Manitoba Pork Council says the province’s failure to help hog producers prepare for a planned 2013 ban on winter manure spreading has prompted many smaller operations to shut down and threatens to force more producers out of business.
In March 2008 the Manitoba government announced moratoriums on the construction of new or expanded hog barns in much of the province and stricter requirements in areas not covered by the moratoriums, including extending a ban on the winter spreading of livestock manure to all operations by 2013, ending the exemption for smaller operators.
Manitoba Pork Council chair Karl Kynoch says, despite assurances that the province would provide transition assistance, nothing has been offered so far and, in discussions with government as recently as this past month, there’s still nothing on the table.

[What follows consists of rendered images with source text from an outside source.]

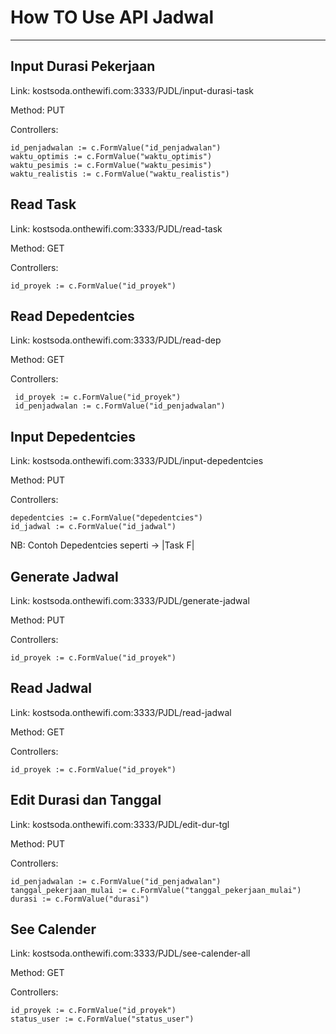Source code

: # How TO Use API Jadwal
__________
##  Input Durasi Pekerjaan

Link: kostsoda.onthewifi.com:3333/PJDL/input-durasi-task

Method: PUT

Controllers:

    id_penjadwalan := c.FormValue("id_penjadwalan")
	waktu_optimis := c.FormValue("waktu_optimis")
	waktu_pesimis := c.FormValue("waktu_pesimis")
	waktu_realistis := c.FormValue("waktu_realistis")

## Read Task

Link: kostsoda.onthewifi.com:3333/PJDL/read-task

Method: GET

Controllers:

    id_proyek := c.FormValue("id_proyek")

## Read Depedentcies

Link: kostsoda.onthewifi.com:3333/PJDL/read-dep

Method: GET

Controllers:
    
     id_proyek := c.FormValue("id_proyek")
     id_penjadwalan := c.FormValue("id_penjadwalan")

## Input Depedentcies

Link: kostsoda.onthewifi.com:3333/PJDL/input-depedentcies

Method: PUT

Controllers:

    depedentcies := c.FormValue("depedentcies")
    id_jadwal := c.FormValue("id_jadwal")

NB: Contoh Depedentcies seperti -> |Task F|

##  Generate Jadwal

Link: kostsoda.onthewifi.com:3333/PJDL/generate-jadwal

Method: PUT

Controllers:

    id_proyek := c.FormValue("id_proyek")

##  Read Jadwal

Link: kostsoda.onthewifi.com:3333/PJDL/read-jadwal

Method: GET

Controllers:

    id_proyek := c.FormValue("id_proyek")

##  Edit Durasi dan Tanggal

Link: kostsoda.onthewifi.com:3333/PJDL/edit-dur-tgl

Method: PUT

Controllers:

    id_penjadwalan := c.FormValue("id_penjadwalan")
    tanggal_pekerjaan_mulai := c.FormValue("tanggal_pekerjaan_mulai")
    durasi := c.FormValue("durasi")

##  See Calender

Link: kostsoda.onthewifi.com:3333/PJDL/see-calender-all

Method: GET

Controllers:

    id_proyek := c.FormValue("id_proyek")
    status_user := c.FormValue("status_user")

For the winter spreading producers would now have to have 400 days of manure storage so that they can go over one year and the cost of that is basically restricting some of the producers to carry on.
If you’re a producer maybe producing one thousand or two thousand pigs a year and you have to look at spending 100 to 150, even as high as 200 thousand dollars to build 400 day storage you just can’t work that into your numbers.
It basically makes the operation unprofitable for the future so we’re going to see a lot of family farms that aren’t going to be able to meet these regulation deadlines.
In fact, due to the financial burden that it puts on them, they’re actually going to be forced out of business so we’re going to see a lot of people that are producing anywhere from four thousand pigs and down or for example producers that maybe have 300 sows and smaller, it’s really going to put a restriction on these producers and it’s going to force a lot of them out of business.
Kynoch notes during Manitoba Pork Council’s annual district meetings this past fall he talked to several producers that are shutting down, have shut down or are planning to shut down before 2013 and yet there’s nothing to ease producers’ minds that they’ll be assisted in meeting these regulations.